Grant recipient Carys Glynne, who wrote, produced and stars in Io’s Lament, is a native of Starkville where it was filmed.

“I think the Golden Triangle Region and my hometown Starkville in particular are underutilized by the film industry compared to the rest of the state, despite having lots of young creatives and good infrastructure, so we were really happy to be able to bring a film there to shoot,” Glynne said. “It feels very fitting that we get to premiere the film where it was made and hopefully encourage other Starkvillians to participate in film and other films to come to Starkville.”

Our Rebellious Hearts

Another Mississippi-centric highlight of the festival is the short documentary Our Rebellious Hearts, which provides a behind-the-scenes look at the work of Jackson singer-songwriter Teneia Sanders. The film is directed by Jackson filmmaker Talamieka Brice, who made her feature directing debut in 2021 with the introspective documentary Five: A Mother’s Journey. The journey to making that film in many ways started with the MAG for Brice, an artist, graphic designer and photographer with her own media company.

“She was a judge in 2019 for us,” Williams said. “She got to meet filmmakers who encouraged her to make her own films. So, if it wasn’t for her coming to the MAG, she may not have had that kickstart to be the talented and prolific documentary filmmaker she is today.”

These films are just a sampling of the MAG’s diverse lineup.

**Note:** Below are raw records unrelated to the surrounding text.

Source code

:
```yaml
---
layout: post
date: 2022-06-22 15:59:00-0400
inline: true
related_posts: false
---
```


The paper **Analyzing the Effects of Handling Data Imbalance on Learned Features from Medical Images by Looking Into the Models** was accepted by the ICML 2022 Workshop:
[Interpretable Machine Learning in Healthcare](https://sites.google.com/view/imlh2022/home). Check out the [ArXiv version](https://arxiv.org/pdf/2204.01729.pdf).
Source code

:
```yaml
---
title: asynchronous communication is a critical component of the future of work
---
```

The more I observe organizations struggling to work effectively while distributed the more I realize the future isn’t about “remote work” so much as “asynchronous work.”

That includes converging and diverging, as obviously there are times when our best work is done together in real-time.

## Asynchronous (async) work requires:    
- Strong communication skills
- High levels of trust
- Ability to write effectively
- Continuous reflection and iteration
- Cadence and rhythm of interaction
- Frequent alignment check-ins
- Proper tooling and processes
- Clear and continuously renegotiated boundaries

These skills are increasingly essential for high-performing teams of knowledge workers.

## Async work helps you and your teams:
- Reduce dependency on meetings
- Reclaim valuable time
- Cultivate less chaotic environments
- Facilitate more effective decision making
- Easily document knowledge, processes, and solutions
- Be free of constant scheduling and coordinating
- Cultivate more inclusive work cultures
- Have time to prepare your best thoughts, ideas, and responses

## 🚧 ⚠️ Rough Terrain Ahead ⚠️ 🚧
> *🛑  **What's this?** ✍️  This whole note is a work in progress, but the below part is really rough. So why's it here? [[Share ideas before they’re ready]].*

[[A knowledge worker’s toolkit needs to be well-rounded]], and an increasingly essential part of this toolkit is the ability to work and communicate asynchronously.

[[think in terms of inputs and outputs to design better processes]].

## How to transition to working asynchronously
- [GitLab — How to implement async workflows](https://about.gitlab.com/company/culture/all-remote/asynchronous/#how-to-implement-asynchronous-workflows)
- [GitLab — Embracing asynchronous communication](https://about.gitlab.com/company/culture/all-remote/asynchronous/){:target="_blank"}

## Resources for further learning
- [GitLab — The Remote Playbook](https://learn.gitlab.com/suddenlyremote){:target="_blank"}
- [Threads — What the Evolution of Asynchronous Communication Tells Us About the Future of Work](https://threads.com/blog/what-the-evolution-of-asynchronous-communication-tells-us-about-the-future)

“We’ve got 10 countries and 12 different states represented between our films,” Misun said. “We have eight Mississippi films that are eligible for our Best Homegrown award.”

The films run the gamut from serious documentaries to music videos to queer cinema to animation and everything in-between. It’s that dedication to bring audiences films they might not be able to see anywhere else that Misun attributes much of the festival’s success.

“We’re in our 27th year and still going strong, and I think that’s a testament to the community that shows up and supports us every year,” Misun said. “The MAG is always an exciting way for film lovers to see something different. The films can get a little crazy at times and even be experimental. I think that’s just the kind of option audiences are looking for—a real filmgoing adventure.”